Checklist for Making Friendly Web Pages

tags: HTML CSS RSS

When I wrote the code for donaldmerand.com, I decided to try my best to adhere to good programming practices and standards for as many elements of the site as possible - the generated HTML, the CSS, the RSS feed, and everything else I could think of. Some people might say that all code projects that everybody does at all times should adhere to best practices and be syntactically valid. People who say that have never worked in a production environment of any sort. That, or they work in very well-supported, well-managed, and well-funded programming environments and have few deadlines.

Here’s what I found about web standards: good programming practice is a somewhat moving target, having just as much to do with æsthetic preference as any hard-and-fast rules. Syntactical validity is basically concrete in programming languages, but on the web it’s different. For example, a big point of the HTML5 standard is to slyly, quietly deal with the poor syntax that’s all over the web. If we all wanted pure and perfect web standards, then we’d have all jumped on the XHTML 2.0 bandwagon. How many of us actually did?

crickets...

Having said all of that, there are some things you can do as a web programmer that most everybody agrees are Good Things, and you should probably be doing in Most of your Projects. There are also some things that I say you should do, because I’m biased just like everybody else, and you’re here to listen to me, right?

To spare myself (and maybe you) from having to remember all of those things when making my next site, I made a list. So here you go…

Checklist for Making Friendly Web Pages

  1. HTML4 should be validated by the W3C HTML Validator
    • Don’t bother with a <!DOCTYPE> of anything XHTML unless you’re actually going to modify your headers to send a MIME type of application/xhtml+xml. As it turns out, if you send a regular text/html MIME-type, your page isn’t being parsed as XML at all
    • HTML5 should be validated with a HTML5 validator
    • Bonus points for passing HTML lint
  2. If you’re going with HTML5, you might want to check for browser compatibility eg. with modernizr.
    • Also check this link for single-item compatibility if you don’t need more that a couple of HTML5 functions.
    • Also this link is a great resource for what’s new in HTML5.
  3. CSS should be validated by the W3C CSS Validator
    • Bonus points for passing CSS lint
    • Bonus points for minifying your CSS.
    • Bonus points for using sass for your own CSS sanity.
    • Double-extra bonus points for including style elements for different media types.

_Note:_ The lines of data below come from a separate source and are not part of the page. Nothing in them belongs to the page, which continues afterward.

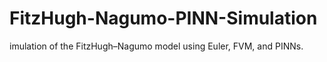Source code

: # FitzHugh-Nagumo-PINN-Simulation
imulation of the FitzHugh–Nagumo model using Euler, FVM, and PINNs.
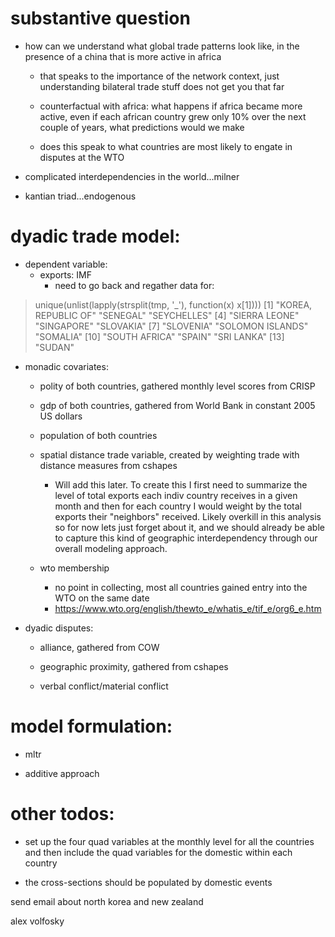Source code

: substantive question
===

* how can we understand what global trade patterns look like, in the presence of a china that is more active in africa

	- that speaks to the importance of the network context, just understanding bilateral trade stuff does not get you that far

	- counterfactual with africa: what happens if africa became more active, even if each african country grew only 10\% over the next couple of years, what predictions would we make

	- does this speak to what countries are most likely to engate in disputes at the WTO

* complicated interdependencies in the world...milner

* kantian triad...endogenous

dyadic trade model:
===

* dependent variable:
	- exports: IMF
		+ need to go back and regather data for:
> unique(unlist(lapply(strsplit(tmp, '_'), function(x) x[1])))
 [1] "KOREA, REPUBLIC OF" "SENEGAL"            "SEYCHELLES"
 [4] "SIERRA LEONE"       "SINGAPORE"          "SLOVAKIA"
 [7] "SLOVENIA"           "SOLOMON ISLANDS"    "SOMALIA"
[10] "SOUTH AFRICA"       "SPAIN"              "SRI LANKA"
[13] "SUDAN"

* monadic covariates:

	- polity of both countries, gathered monthly level scores from CRISP

	- gdp of both countries, gathered from World Bank in constant 2005 US dollars

	- population of both countries

	- spatial distance trade variable, created by weighting trade with distance measures from cshapes
		+ Will add this later. To create this I first need to summarize the level of total exports each indiv country receives in a given month and then for each country I would weight by the total exports their "neighbors" received. Likely overkill in this analysis so for now lets just forget about it, and we should already be able to capture this kind of geographic interdependency through our overall modeling approach.

	- wto membership
		+ no point in collecting, most all countries gained entry into the WTO on the same date
		+ https://www.wto.org/english/thewto_e/whatis_e/tif_e/org6_e.htm

* dyadic disputes:

	- alliance, gathered from COW

	- geographic proximity, gathered from cshapes

	- verbal conflict/material conflict

model formulation:
===

* mltr

* additive approach

other todos:
===

* set up the four quad variables at the monthly level for all the countries and then include the quad variables for the domestic within each country

* the cross-sections should be populated by domestic events


send email about north korea and new zealand



alex volfosky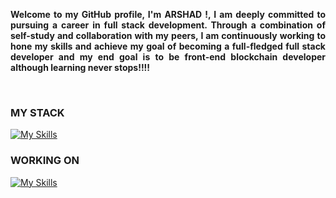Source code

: <!-- <pre>
-----------------------------------------------------------------------------
<b>Me         :</b>  <b>Arshad Khan</b>
-----------------------------------------------------------------------------
</pre> -->

<!-- <p align="left"> <img src="https://komarev.com/ghpvc/?username=marshadkhn&label=Profile%20views&color=0e75b6&style=flat" alt="marshadkhn" /> </p> -->

<p style='text-align: justify;'>
<b>Welcome to my GitHub profile, I'm <b>ARSHAD !</b>, I am deeply committed to pursuing a career in full stack development. Through a combination of self-study and collaboration with my peers, I am continuously working to hone my skills and achieve my goal of becoming a full-fledged full stack developer and my end goal is to be front-end blockchain developer although learning never stops!!!!</b>
</p>

<!-- <div>
<a href="https://hashnode.com/@marshadkhn" target="blank"><img src="https://img.shields.io/static/v1?label=|&labelColor=493252&message=Hashnode&color=493252&style=for-the-badge&logo=hashnode&logoColor=blue"/></a>
</div> -->
<br>

### **MY STACK**
[![My Skills](https://skillicons.dev/icons?i=nodejs,express,js,mongodb,html,css,react,github,java,postman,firebase,vscode,ai,ps,figma,docker,linux,powershell,vercel,gcp,tailwind,vite&perline=11)](https://github.com/marshadkhn)

### **WORKING ON**
[![My Skills](https://skillicons.dev/icons?i=solidity,ts&perline=16)](https://github.com/antoinekllee)







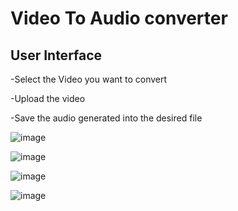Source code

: <h1>Video To Audio converter</h1>

## User Interface
  -Select the Video you want to convert
  
  -Upload the video 
  
  -Save the audio generated into the desired file


![image](https://github.com/user-attachments/assets/833a274a-e2ed-45e4-bc27-1eb19ed19513)

![image](https://github.com/user-attachments/assets/cfc4d6c2-05e7-459b-bfed-728dec2e38b4)

![image](https://github.com/user-attachments/assets/1b2ba0b9-bee8-4d9c-80be-73d453404955)

![image](https://github.com/user-attachments/assets/ab031f34-7be4-485a-8a2d-12e0d09951e9)

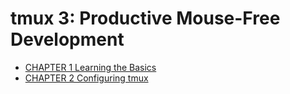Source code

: # tmux 3: Productive Mouse-Free Development

* [CHAPTER 1 Learning the Basics](chapter01.md)
* [CHAPTER 2 Configuring tmux](chapter02.md)
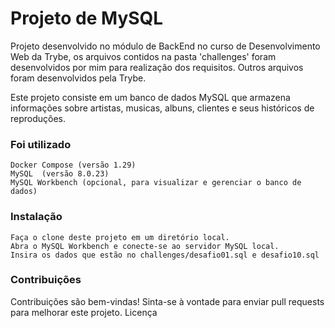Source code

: # Projeto de MySQL

Projeto desenvolvido no módulo de BackEnd no curso de Desenvolvimento Web da Trybe, os arquivos contidos na pasta 'challenges' foram desenvolvidos por mim para realização dos requisitos. Outros arquivos foram desenvolvidos pela Trybe.

Este projeto consiste em um banco de dados MySQL que armazena informações sobre artistas, musicas, albuns, clientes e seus históricos de reproduções.

### Foi utilizado
    
    Docker Compose (versão 1.29)
    MySQL  (versão 8.0.23)
    MySQL Workbench (opcional, para visualizar e gerenciar o banco de dados)

### Instalação

    Faça o clone deste projeto em um diretório local.
    Abra o MySQL Workbench e conecte-se ao servidor MySQL local.
    Insira os dados que estão no challenges/desafio01.sql e desafio10.sql

### Contribuições

Contribuições são bem-vindas! Sinta-se à vontade para enviar pull requests para melhorar este projeto.
Licença
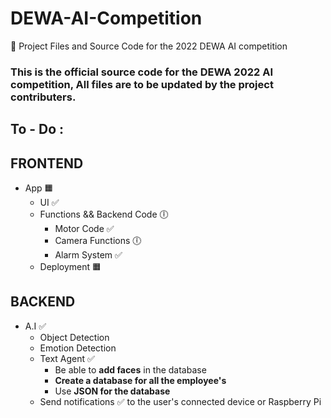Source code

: # DEWA-AI-Competition
🤖 Project Files and Source Code for the 2022 DEWA AI competition


### This is the official source code for the DEWA 2022 AI competition, All files are to be updated by the project contributers.


## To - Do :

## FRONTEND

- App 🟧
	* UI ✅
	* Functions && Backend Code 🕕
		* Motor Code ✅
		* Camera Functions 🕕
		* Alarm System ✅
	* Deployment 🟧

##  BACKEND 
- A.I ✅
	* Object Detection
	* Emotion Detection
	* Text Agent ✅
		* Be able to **add faces** in the database
		* **Create a database for all the employee's**
		* Use **JSON for the database**
	* Send notifications ✅ to the user's connected device or Raspberry Pi
	  
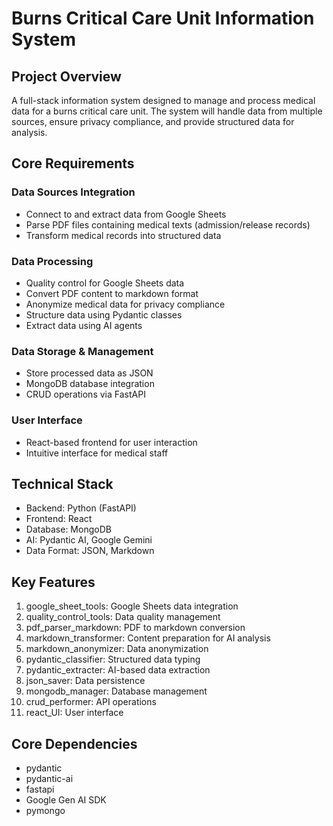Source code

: # Burns Critical Care Unit Information System

## Project Overview
A full-stack information system designed to manage and process medical data for a burns critical care unit. The system will handle data from multiple sources, ensure privacy compliance, and provide structured data for analysis.

## Core Requirements

### Data Sources Integration
- Connect to and extract data from Google Sheets
- Parse PDF files containing medical texts (admission/release records)
- Transform medical records into structured data

### Data Processing
- Quality control for Google Sheets data
- Convert PDF content to markdown format
- Anonymize medical data for privacy compliance
- Structure data using Pydantic classes
- Extract data using AI agents

### Data Storage & Management
- Store processed data as JSON
- MongoDB database integration
- CRUD operations via FastAPI

### User Interface
- React-based frontend for user interaction
- Intuitive interface for medical staff

## Technical Stack
- Backend: Python (FastAPI)
- Frontend: React
- Database: MongoDB
- AI: Pydantic AI, Google Gemini
- Data Format: JSON, Markdown

## Key Features
1. google_sheet_tools: Google Sheets data integration
2. quality_control_tools: Data quality management
3. pdf_parser_markdown: PDF to markdown conversion
4. markdown_transformer: Content preparation for AI analysis
5. markdown_anonymizer: Data anonymization
6. pydantic_classifier: Structured data typing
7. pydantic_extracter: AI-based data extraction
8. json_saver: Data persistence
9. mongodb_manager: Database management
10. crud_performer: API operations
11. react_UI: User interface

## Core Dependencies
- pydantic
- pydantic-ai
- fastapi
- Google Gen AI SDK
- pymongo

For example, you might want to include a “print” stylesheet that hides your sidebar/navigation elements, so that when articles are printed, only the content comes out.
  4. If you have any sort of dynamic content (blog posts, etc.), you should have an RSS/atom feed.
    • Your RSS feed should be validated by a RSS Validator
      • Though it’s technically optional, you should include a <link rel="alternate" type="application/rss+xml" href="/rss/" /> tag in your <head> section, to indicate to feed readers such as Google Reader that visit your main URL where the rss feed is (in this case a RSS 2.0 feed at https://yoursite.com/rss/).
      • Your feed needs to be in the proper XML format, obviously.
      • You have to encode your feed elements. For example, you can’t say <a href>, you have to say <a href>. There’s something called CDATA that makes this relatively straightforward if your web development language of choice doesn’t have escape functions, and you don’t feel like writing your own.
      • Your RSS links can’t be relative - /index.html should be replaced with https://yoursite.com/index.html.
  5. The site should have a favicon. Use the favicon generator to get one from a regular image.
    • You should include a <link rel="shortcut icon" href="/favicon.ico" /> in your <head> section to make sure this gets used. Some browsers (like Chrome) don’t seem to need it, but it’s better to be safe if you want people to see your nifty icon.
  6. You should be licensing your content. See creative commons for more details and a license-link generator.
  7. You should be compressing your content. See this article.
    • If you’re using PHP, I’d recommend doing both the PHP compression and the Apache compression. Apache compression doesn’t seem to catch PHP files that serve HTML content. I’m guessing this is the same for other web scripting languages, but I’ll admit my expertise in this area is limited.
  8. You should have clean URL syntax. Try to avoid URLS like https://mysite.com?somequery=value&some_other_query=some_othervalue. Instead, go for http://mysite.com/somequery/value. Search engines love it, humans love it, everybody is happy.
  9. You should probably have a page search. You can redirect to a google search_term site:yoursite.com query at the very least.
    • Bonus points if your search returns with highlighting. This might not be applicable, depending on how your search page returns results.